[[ Entries provided, beginning ]]

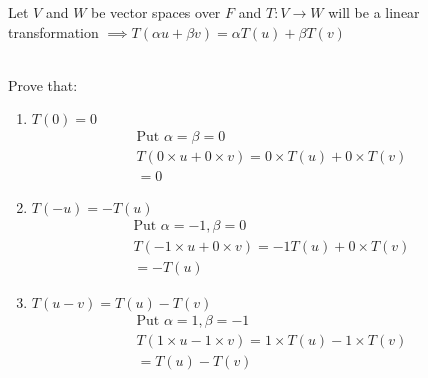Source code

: \documentclass[english,course,fleqn]{lecture}
\begin{document}
\begin{theorem}
	Let $V$ and $W$ be vector spaces over $F$ and $T:V\rightarrow W$ will be a linear transformation
	$\implies T(\alpha u + \beta v) = \alpha T(u) + \beta T(v)$

	\\
	Prove that:

	\begin{enumerate}
		\item $T(0) = 0$
		      \begin{gather*}
			      \text{Put } \alpha = \beta = 0\\
			      T(0\times u + 0\times v) = 0\times T(u) + 0\times T(v)\\
			      = 0
		      \end{gather*}
		\item $T(-u) = - T(u)$
		      \begin{gather*}
			      \text{Put } \alpha = -1, \beta = 0\\
			      T(-1\times u + 0\times v) = -1 T(u) + 0\times T(v)\\
			      = -T(u)
		      \end{gather*}
		\item $T(u-v) = T(u) - T(v)$
		      \begin{gather*}
			      \text{Put } \alpha = 1, \beta = -1\\
			      T(1\times u - 1\times v) = 1\times T(u) - 1\times T(v)\\
			      = T(u) - T(v)
		      \end{gather*}
	\end{enumerate}
\end{theorem}
\end{document}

[[ Entries provided, end ]]

Output all of the data exactly as it stands, minus any images.

▶ Solution to the problem
Source code

: \documentclass[english,course,fleqn]{lecture}
\begin{document}
\begin{theorem}
	Let $V$ and $W$ be vector spaces over $F$ and $T:V\rightarrow W$ will be a linear transformation
	$\implies T(\alpha u + \beta v) = \alpha T(u) + \beta T(v)$

	\\
	Prove that:

	\begin{enumerate}
		\item $T(0) = 0$
		      \begin{gather*}
			      \text{Put } \alpha = \beta = 0\\
			      T(0\times u + 0\times v) = 0\times T(u) + 0\times T(v)\\
			      = 0
		      \end{gather*}
		\item $T(-u) = - T(u)$
		      \begin{gather*}
			      \text{Put } \alpha = -1, \beta = 0\\
			      T(-1\times u + 0\times v) = -1 T(u) + 0\times T(v)\\
			      = -T(u)
		      \end{gather*}
		\item $T(u-v) = T(u) - T(v)$
		      \begin{gather*}
			      \text{Put } \alpha = 1, \beta = -1\\
			      T(1\times u - 1\times v) = 1\times T(u) - 1\times T(v)\\
			      = T(u) - T(v)
		      \end{gather*}
	\end{enumerate}
\end{theorem}
\end{document}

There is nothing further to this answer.